Eu já falei anteriormente (por exemplo, aqui) sobre a crise de transportes marítimos que vem assolando a indústria de jogos de tabuleiro, e agora a revista Time fez uma matéria chamada “Como a Crise dos Transportes está Paralisando o Mercado“.
A matéria completa, de Megan McCluskey, você pode ler na íntegra neste link, mas para aqueles que não falam inglês, eu resolvi fazer uma tradução livre, já que se trata de um assunto que já afeta e afetará ainda mais o nosso mercado.
Os jogos se tornaram uma linha vital de entretenimento para muitas pessoas que ficaram em casa em meio à pandemia, e muitos proprietários de empresas de jogos de tabuleiro encontraram sucesso perseguindo sua paixão. Mas agora, a indústria de jogos de tabuleiro está sentindo os efeitos desastrosos da atual crise mundial de transporte marítimo, com alguns sendo mais prejudicados porque a demanda subiu muito.
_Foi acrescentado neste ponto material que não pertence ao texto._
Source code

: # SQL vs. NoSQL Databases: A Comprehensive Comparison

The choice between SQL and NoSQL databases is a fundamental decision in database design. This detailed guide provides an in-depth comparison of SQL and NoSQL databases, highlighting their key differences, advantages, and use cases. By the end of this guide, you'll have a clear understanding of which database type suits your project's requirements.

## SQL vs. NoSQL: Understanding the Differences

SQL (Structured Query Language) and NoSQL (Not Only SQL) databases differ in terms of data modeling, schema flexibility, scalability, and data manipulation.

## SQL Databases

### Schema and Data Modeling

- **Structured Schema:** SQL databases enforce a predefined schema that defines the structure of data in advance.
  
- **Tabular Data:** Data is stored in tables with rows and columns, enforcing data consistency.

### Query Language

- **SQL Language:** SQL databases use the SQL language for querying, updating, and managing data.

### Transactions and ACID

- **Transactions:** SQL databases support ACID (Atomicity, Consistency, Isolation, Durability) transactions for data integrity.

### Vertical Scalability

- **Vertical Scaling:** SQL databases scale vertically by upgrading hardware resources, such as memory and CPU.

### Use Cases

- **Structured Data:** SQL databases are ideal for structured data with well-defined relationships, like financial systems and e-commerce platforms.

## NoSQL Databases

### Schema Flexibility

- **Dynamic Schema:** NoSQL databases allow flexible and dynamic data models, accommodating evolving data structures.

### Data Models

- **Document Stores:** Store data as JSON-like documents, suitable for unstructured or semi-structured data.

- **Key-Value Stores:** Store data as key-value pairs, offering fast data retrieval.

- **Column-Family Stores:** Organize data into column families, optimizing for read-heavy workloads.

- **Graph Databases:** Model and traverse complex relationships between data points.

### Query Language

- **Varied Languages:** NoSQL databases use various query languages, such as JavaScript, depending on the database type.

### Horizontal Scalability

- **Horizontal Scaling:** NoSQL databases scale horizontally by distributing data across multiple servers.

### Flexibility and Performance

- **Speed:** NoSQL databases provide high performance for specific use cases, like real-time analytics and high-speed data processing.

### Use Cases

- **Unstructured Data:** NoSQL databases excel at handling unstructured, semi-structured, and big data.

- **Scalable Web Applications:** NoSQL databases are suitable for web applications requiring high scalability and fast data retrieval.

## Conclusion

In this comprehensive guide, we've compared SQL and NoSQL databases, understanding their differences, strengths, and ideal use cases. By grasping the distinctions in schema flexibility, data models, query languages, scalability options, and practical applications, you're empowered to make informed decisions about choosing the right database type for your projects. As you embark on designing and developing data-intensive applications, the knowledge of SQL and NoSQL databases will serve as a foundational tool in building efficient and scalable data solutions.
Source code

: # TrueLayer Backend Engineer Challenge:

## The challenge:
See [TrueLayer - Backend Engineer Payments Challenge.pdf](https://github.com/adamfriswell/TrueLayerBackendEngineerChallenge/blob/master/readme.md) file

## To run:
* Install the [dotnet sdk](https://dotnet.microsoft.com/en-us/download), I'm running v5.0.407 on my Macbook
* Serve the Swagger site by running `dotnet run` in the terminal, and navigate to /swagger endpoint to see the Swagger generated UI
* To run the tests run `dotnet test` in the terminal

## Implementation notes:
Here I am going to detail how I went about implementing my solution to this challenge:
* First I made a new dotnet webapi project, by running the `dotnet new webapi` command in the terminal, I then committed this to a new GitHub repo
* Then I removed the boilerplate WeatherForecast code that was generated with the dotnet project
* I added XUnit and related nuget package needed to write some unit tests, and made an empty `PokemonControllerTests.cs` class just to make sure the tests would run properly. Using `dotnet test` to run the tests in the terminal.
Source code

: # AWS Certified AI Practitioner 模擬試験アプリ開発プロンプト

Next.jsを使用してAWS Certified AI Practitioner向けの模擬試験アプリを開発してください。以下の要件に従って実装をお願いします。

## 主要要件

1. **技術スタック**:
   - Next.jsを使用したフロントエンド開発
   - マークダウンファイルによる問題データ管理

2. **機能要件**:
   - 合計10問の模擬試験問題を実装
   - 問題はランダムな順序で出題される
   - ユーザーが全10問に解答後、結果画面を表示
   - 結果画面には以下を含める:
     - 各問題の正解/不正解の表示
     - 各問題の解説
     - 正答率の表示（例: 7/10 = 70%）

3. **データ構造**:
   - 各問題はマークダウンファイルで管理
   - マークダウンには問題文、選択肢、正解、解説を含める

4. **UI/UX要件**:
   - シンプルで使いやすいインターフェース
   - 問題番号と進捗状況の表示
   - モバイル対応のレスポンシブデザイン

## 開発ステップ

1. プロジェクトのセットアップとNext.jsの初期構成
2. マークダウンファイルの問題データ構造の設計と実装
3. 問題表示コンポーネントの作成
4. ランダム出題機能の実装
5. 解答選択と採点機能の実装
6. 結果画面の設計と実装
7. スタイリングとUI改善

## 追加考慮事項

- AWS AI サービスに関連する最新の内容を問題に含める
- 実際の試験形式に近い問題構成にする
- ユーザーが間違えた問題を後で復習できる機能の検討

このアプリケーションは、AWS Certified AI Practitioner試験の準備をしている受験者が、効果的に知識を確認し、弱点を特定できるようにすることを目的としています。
Como os preços dispararam, tanto para os contêineres de embarque quanto para o espaço a bordo de navios de carga no exterior, os atrasos de embarque e o aumento dos custos de frete estão atingindo duramente as editoras de jogos de tabuleiro, particularmente as empresas menores. Apesar do fato de que os consumidores estão comprando jogos, não há como as editoras entregarem os produtos a seus clientes, diz Maggie Clayton, diretora de vendas e marketing da Greater Than Games.
“Temos um contêiner de nosso jogo mais popular parado na China desde maio deste ano”, diz ela à TIME. “Nós fizemos pré-vendas, o que significa que todo esse produto está efetivamente vendido – exceto pelo fato de que ainda não temos nem os jogos nem o dinheiro. Portanto, estamos em uma situação estranha onde há uma alta demanda por nossos produtos devido ao aumento de pessoas jogando jogos durante a pandemia, mas simplesmente não conseguimos trazer o produto até aqui”.
Uma Espada de Dois Gumes
Devido à necessidade de plásticos e outras matérias primas que normalmente são adquiridas no exterior, bem como aos altos custos de fabricação nos EUA, as empresas de jogos menores geralmente não têm outra escolha senão encomendar seus produtos no exterior. Agora, os criadores e editoras de jogos de tabuleiro estão tentando de tudo, desde negociações até ações coletivas para manter seus negócios em funcionamento.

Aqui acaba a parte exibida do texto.